Once you get engaged, you can expect to face a variety of important questions and decisions in the months to come. While you're sure to focus a lot of time and energy on your wedding, you need to look past this. For many, this means considering the creation of a prenuptial agreement.
In your mind, a prenuptial agreement is exactly what you want. You know this document can protect your assets in the event of a future divorce. You also know that asking your partner to sign a prenuptial agreement could result in a disagreement.
Here are several tips you can follow to effectively discuss the creation of a prenuptial agreement with your partner:
- Make it a two-way conversation: Don't issue demands or talk down on your partner. Instead, have a two-way conversation about the benefits of a prenuptial agreement. Make it clear that you are not the only person who will benefit in this arrangement.
- Discuss your fears: If you have a clear reason for wanting to create a prenuptial agreement, make it known to your partner. For instance, if you watched your parents go through a bad divorce, you can explain to your partner how a prenuptial agreement can help should you go down the same path.

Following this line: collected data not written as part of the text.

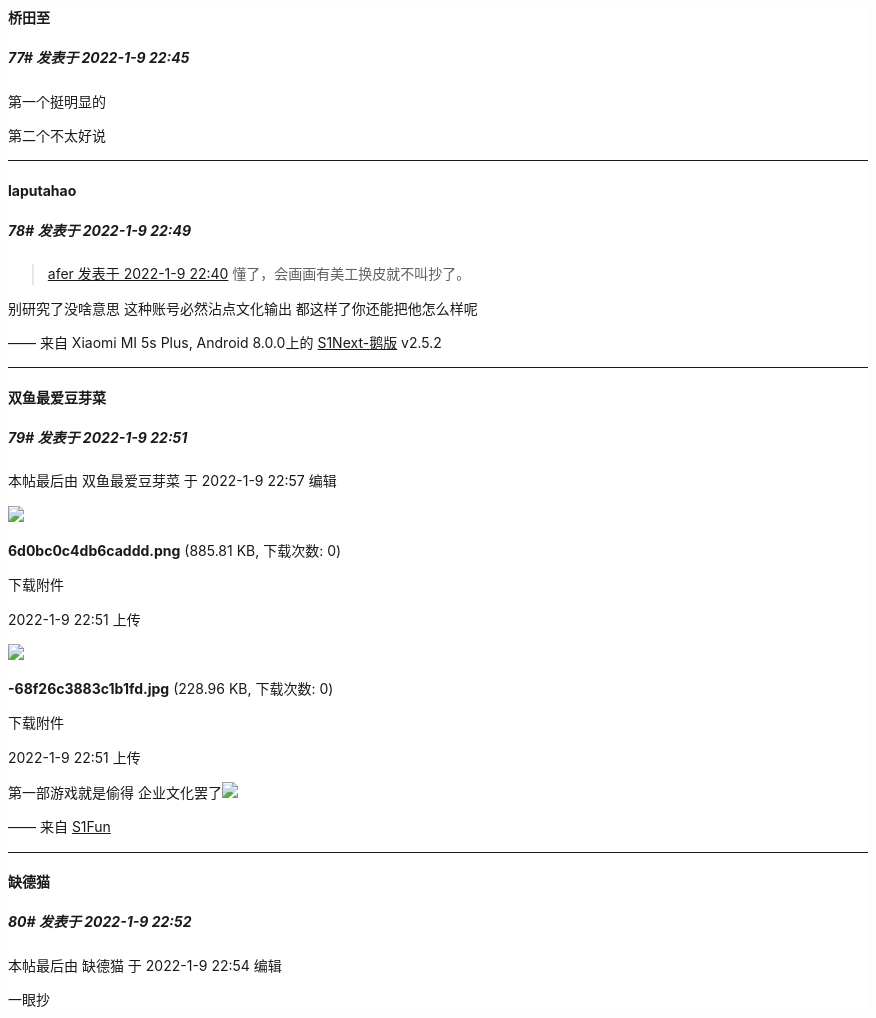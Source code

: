 ####  桥田至  
##### 77#       发表于 2022-1-9 22:45

第一个挺明显的

第二个不太好说



*****

####  laputahao  
##### 78#       发表于 2022-1-9 22:49

<blockquote><a href="httphttps://bbs.saraba1st.com/2b/forum.php?mod=redirect&amp;goto=findpost&amp;pid=54227099&amp;ptid=2046389" target="_blank">afer 发表于 2022-1-9 22:40</a>
懂了，会画画有美工换皮就不叫抄了。</blockquote>
别研究了没啥意思 这种账号必然沾点文化输出 都这样了你还能把他怎么样呢 

—— 来自 Xiaomi MI 5s Plus, Android 8.0.0上的 [S1Next-鹅版](https://github.com/ykrank/S1-Next/releases) v2.5.2

*****

####  双鱼最爱豆芽菜  
##### 79#       发表于 2022-1-9 22:51

 本帖最后由 双鱼最爱豆芽菜 于 2022-1-9 22:57 编辑 

<img src="https://img.saraba1st.com/forum/202201/09/225117towno515b1fokes1.png" referrerpolicy="no-referrer">

<strong>6d0bc0c4db6caddd.png</strong> (885.81 KB, 下载次数: 0)

下载附件

2022-1-9 22:51 上传

<img src="https://img.saraba1st.com/forum/202201/09/225117wx7xvqwitx4xqccq.jpg" referrerpolicy="no-referrer">

<strong>-68f26c3883c1b1fd.jpg</strong> (228.96 KB, 下载次数: 0)

下载附件

2022-1-9 22:51 上传

第一部游戏就是偷得 企业文化罢了<img src="https://static.saraba1st.com/image/smiley/face2017/067.png" referrerpolicy="no-referrer">

—— 来自 [S1Fun](https://s1fun.koalcat.com)

*****

####  缺德猫  
##### 80#       发表于 2022-1-9 22:52

 本帖最后由 缺德猫 于 2022-1-9 22:54 编辑 

一眼抄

- Don't get upset: This is an important conversation, so it's easy to get upset if things are not going as planned. However, if you become angry, it will put the other person off and slow your progress.
- Ask questions: You want to better understand what your partner is thinking, so don't be shy about asking questions. These can include: What are your thoughts on creating a prenuptial agreement? Do you understand the pros and cons? Do you have any reason to believe it's a bad idea?
If these tips fail you, don't hesitate to leave the conversation alone and revisit it in the future. This will give both of you time to rethink your stance and cool off.
Once you're on the same page, you can then focus on the process for creating a prenuptial agreement. This is something you should do together, as the both of you need to be comfortable with the terms and conditions.
A prenuptial agreement doesn't mean you'll go through a divorce, but it can protect both individuals should this happen.